> _WORK TO COMPLETE_:
The answer must be every line of the records in which the string "actually" appears.

★ ★ ★ ★ ★

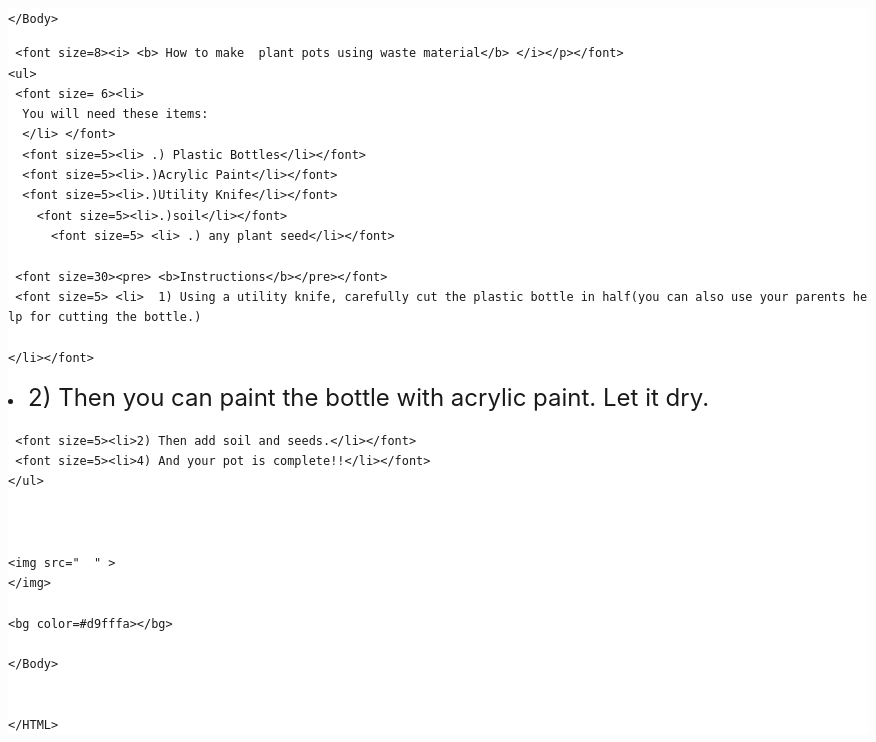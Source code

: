 </div>

    
    
    </Body>
<Head>
    <Title>
        how to make plant  pots 
    </Title>
  
     <font size=8><i> <b> How to make  plant pots using waste material</b> </i></p></font>
    <ul>
     <font size= 6><li>
      You will need these items:
      </li> </font>
      <font size=5><li> .) Plastic Bottles</li></font>
      <font size=5><li>.)Acrylic Paint</li></font>
      <font size=5><li>.)Utility Knife</li></font>
        <font size=5><li>.)soil</li></font>
          <font size=5> <li> .) any plant seed</li></font>

     <font size=30><pre> <b>Instructions</b></pre></font>
     <font size=5> <li>  1) Using a utility knife, carefully cut the plastic bottle in half(you can also use your parents help for cutting the bottle.)

    </li></font>
 <font size=5><li>2) Then you can paint the bottle with acrylic paint. Let it dry.</li></font>

     <font size=5><li>2) Then add soil and seeds.</li></font>
     <font size=5><li>4) And your pot is complete!!</li></font>
    </ul>
    
    
    
    <img src="  " >
    </img>
    
    <bg color=#d9fffa></bg>
    
    </Body>
    
    
    </HTML>
























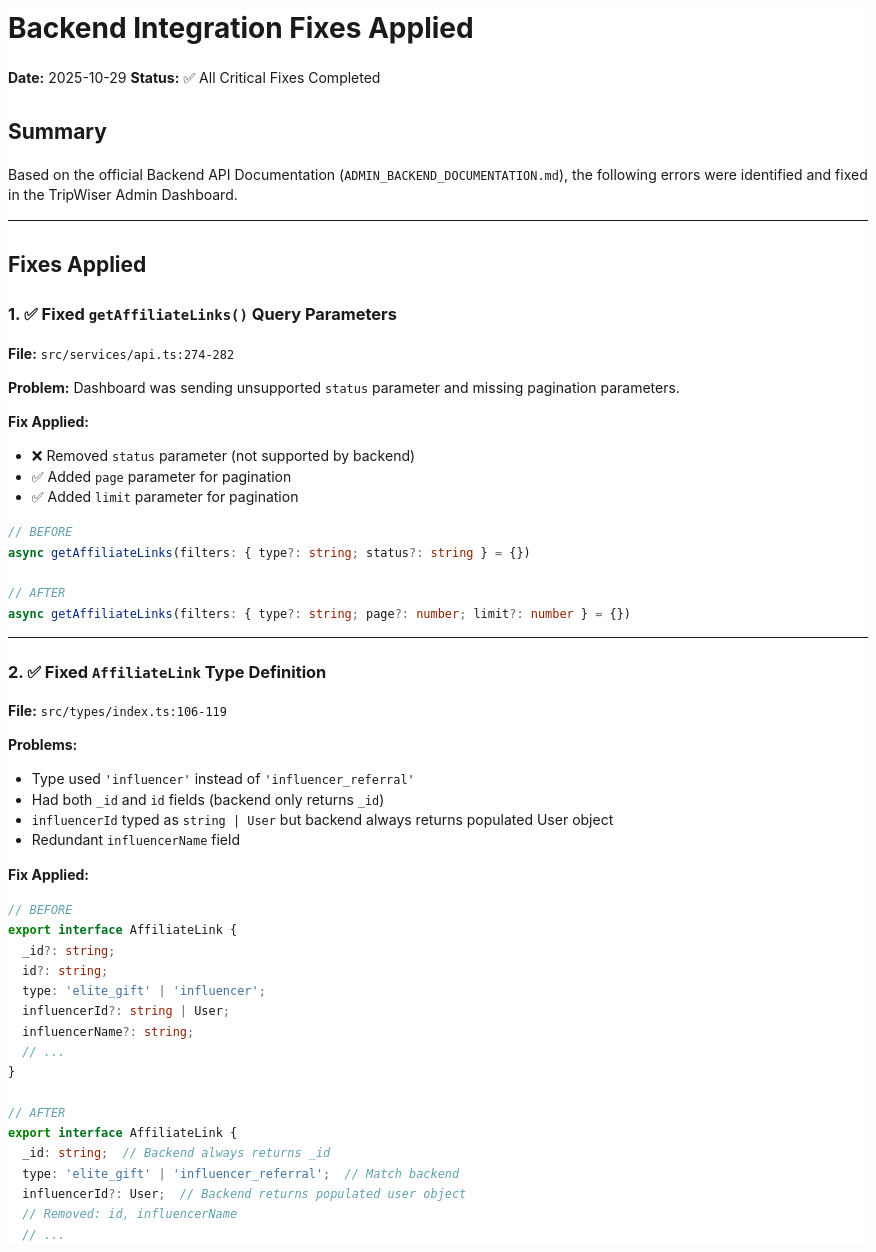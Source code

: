 # Backend Integration Fixes Applied

**Date:** 2025-10-29
**Status:** ✅ All Critical Fixes Completed

## Summary

Based on the official Backend API Documentation (`ADMIN_BACKEND_DOCUMENTATION.md`), the following errors were identified and fixed in the TripWiser Admin Dashboard.

---

## Fixes Applied

### 1. ✅ Fixed `getAffiliateLinks()` Query Parameters

**File:** `src/services/api.ts:274-282`

**Problem:** Dashboard was sending unsupported `status` parameter and missing pagination parameters.

**Fix Applied:**
- ❌ Removed `status` parameter (not supported by backend)
- ✅ Added `page` parameter for pagination
- ✅ Added `limit` parameter for pagination

```typescript
// BEFORE
async getAffiliateLinks(filters: { type?: string; status?: string } = {})

// AFTER
async getAffiliateLinks(filters: { type?: string; page?: number; limit?: number } = {})
```

---

### 2. ✅ Fixed `AffiliateLink` Type Definition

**File:** `src/types/index.ts:106-119`

**Problems:**
- Type used `'influencer'` instead of `'influencer_referral'`
- Had both `_id` and `id` fields (backend only returns `_id`)
- `influencerId` typed as `string | User` but backend always returns populated User object
- Redundant `influencerName` field

**Fix Applied:**
```typescript
// BEFORE
export interface AffiliateLink {
  _id?: string;
  id?: string;
  type: 'elite_gift' | 'influencer';
  influencerId?: string | User;
  influencerName?: string;
  // ...
}

// AFTER
export interface AffiliateLink {
  _id: string;  // Backend always returns _id
  type: 'elite_gift' | 'influencer_referral';  // Match backend
  influencerId?: User;  // Backend returns populated user object
  // Removed: id, influencerName
  // ...
```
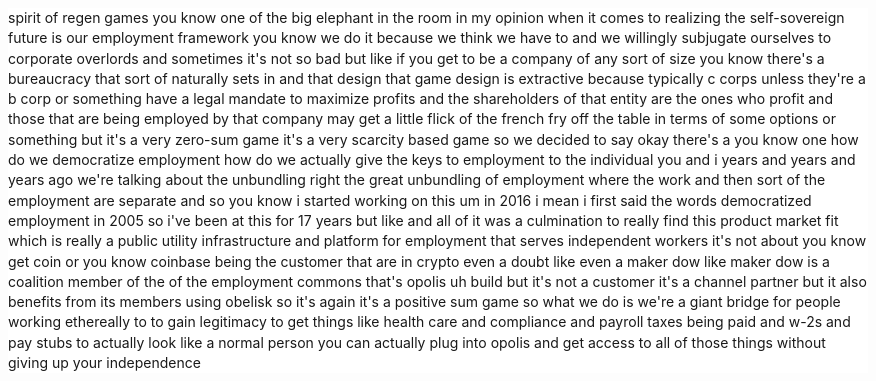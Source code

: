 spirit of regen games you know one of
the big elephant in the room in my
opinion when it comes to realizing the
self-sovereign future
is our employment framework you know we
do it because we think we have to and we
willingly subjugate ourselves to
corporate overlords and sometimes it's
not so bad but like if you get to be a
company of any sort of size you know
there's a bureaucracy that sort of
naturally sets in and that design that
game design is extractive because
typically c corps unless they're a b
corp or something have a legal mandate
to maximize profits and the shareholders
of that entity are the ones who profit
and those that are being employed by
that company may get a little flick of
the french fry off the table in terms of
some options or something but it's a
very zero-sum game it's a very scarcity
based game
so
we decided to say okay there's a you
know one how do we democratize
employment how do we actually give the
keys to employment
to the individual you and i years and
years and years ago we're talking about
the unbundling right the great
unbundling of employment where the work
and then sort of the employment are
separate
and so you know i started working on
this
um in 2016 i mean i first said the words
democratized employment in 2005 so i've
been at this for 17 years but like and
all of it was a culmination to really
find this product market fit which is
really a public utility infrastructure
and platform for employment that serves
independent workers it's not about you
know get coin or you know coinbase being
the customer that are in crypto even a
doubt like even a maker dow like maker
dow is a coalition member of the of the
employment commons that's opolis uh
build
but it's not a customer it's a channel
partner but it also benefits from its
members using obelisk so it's again it's
a positive sum game
so what we do is
we're a giant bridge for people working
ethereally to to gain legitimacy
to get things like
health care and compliance and payroll
taxes being paid and w-2s and pay stubs
to actually look like a normal person
you can actually plug into opolis and
get access to all of those things
without giving up your independence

★ ★ ★ ★ ★

> _ANSWER BOX_:
employment how do we actually give the
to actually look like a normal person
you can actually plug into opolis and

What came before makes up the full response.